Abstract
This thesis advances the field of adversarial robustness in Deep Neural Networks (DNNs) for image classification. While DNNs achieve remarkable classification performance, their vulnerability to imperceptible adversarial perturbations that cause misclassifications remains a critical limitation. Adversarial training is currently the most effective method to defend against adversarial perturbations by providing more comprehensive protection. It improves the inherent robustness of the DNN during the training stage by exposing the model to adversarial examples and teaching it to classify them correctly. Other methods could not solve adversarial examples directly. Adversarial detections could detect an adversarial example, then reject it or process it. However, rejecting inputs may not be applicable under all conditions (e.g., safety-critical systems), and processing is a more complex problem. Data augmentation can improve the generalisation and robustness marginally. Adversarial training also has its drawbacks: lower clean accuracy and higher training cost. Our work introduces frameworks that improve model robustness and generalisation capabilities.

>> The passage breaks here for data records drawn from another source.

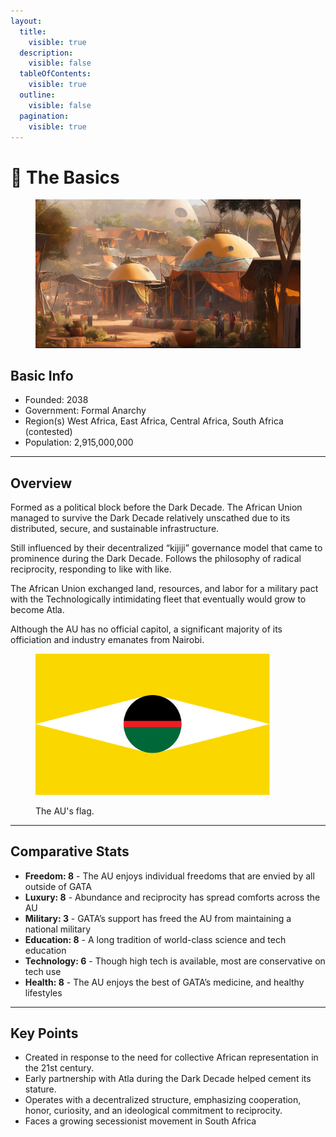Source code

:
 ```yaml
---
layout:
  title:
    visible: true
  description:
    visible: false
  tableOfContents:
    visible: true
  outline:
    visible: false
  pagination:
    visible: true
---
```


# 🔵 The Basics

<figure><img src="../../.gitbook/assets/au1.webp" alt=""><figcaption></figcaption></figure>

## Basic Info

* Founded: 2038
* Government: Formal Anarchy
* Region(s) West Africa, East Africa, Central Africa, South Africa (contested)
* Population: 2,915,000,000

***

## Overview

Formed as a political block before the Dark Decade. The African Union managed to survive the Dark Decade relatively unscathed due to its distributed, secure, and sustainable infrastructure.&#x20;

Still influenced by their decentralized “kijiji” governance model that came to prominence during the Dark Decade. Follows the philosophy of radical reciprocity, responding to like with like.

The African Union exchanged land, resources, and labor for a military pact with the Technologically intimidating fleet that eventually would grow to become Atla.

Although the AU has no official capitol, a significant majority of its officiation and industry emanates from Nairobi.

<figure><img src="../../.gitbook/assets/CODA-story-exploration_2022-06-17.png" alt="" width="375"><figcaption><p>The AU's flag.</p></figcaption></figure>

***

## Comparative Stats

* **Freedom: 8** - The AU enjoys individual freedoms that are envied by all outside of GATA
* **Luxury: 8** - Abundance and reciprocity has spread comforts across the AU
* **Military: 3** - GATA’s support has freed the AU from maintaining a national military
* **Education: 8** - A long tradition of world-class science and tech education
* **Technology: 6** - Though high tech is available, most are conservative on tech use
* **Health: 8** - The AU enjoys the best of GATA’s medicine, and healthy lifestyles

***

## Key Points

* Created in response to the need for collective African representation in the 21st century.
* Early partnership with Atla during the Dark Decade helped cement its stature.
* Operates with a decentralized structure, emphasizing cooperation, honor, curiosity, and an ideological commitment to reciprocity.
* Faces a growing secessionist movement in South Africa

Firstly, we address the inherent limitations of the Cross-Entropy (CE) loss in adversarial training by developing a distance-based feature-adjusting framework. Recognising that the CE loss gradients align with perturbation-maximising directions, we propose the Extended Centre Loss (ECL) to enforce intra-class compactness and inter-class separability of the learned network. This approach simultaneously reduces embedding discrepancies between clean and adversarial examples, and disentangles overlapping class distributions, achieving superior robustness without compromising clean accuracy.
Secondly, existing adversarial training methods typically overlook the multi-modal nature of data distributions, which could negatively influence the performance of the trained model. To address this issue, a novel adversarial training framework, namely Adaptive Clustering Centre Alignment (ACCA), is proposed in this thesis. ACCA dynamically clusters each class into multiple clusters, constructing finer decision boundaries through a new loss. This framework demonstrates that explicitly accounting for multi-modality in feature space significantly enhances adversarial robustness compared to conventional approaches.
Lastly, we utilise adversarial training methods to improve the standard accuracy. The first approach is to balance the long-tailed data distribution that leads to underfitting on minority classes. Although this biased problem has been extensively studied by the research community, existing approaches mainly focus on the class-wise (inter-class) imbalance problems. To this end, we present a method that addresses both inter-class and intra-class imbalance by strategically injecting minority features into majority samples via adversarial perturbations. Furthermore, we introduce a framework, namely Mixup Propagation (MixProp), that adopts multiple Batch Normalisation (BN) layers to process clean and adversarial examples separately. MixProp effectively enhances the performance of DNNs in classifying both clean and distorted images with reduced training cost compared to standard adversarial training approaches.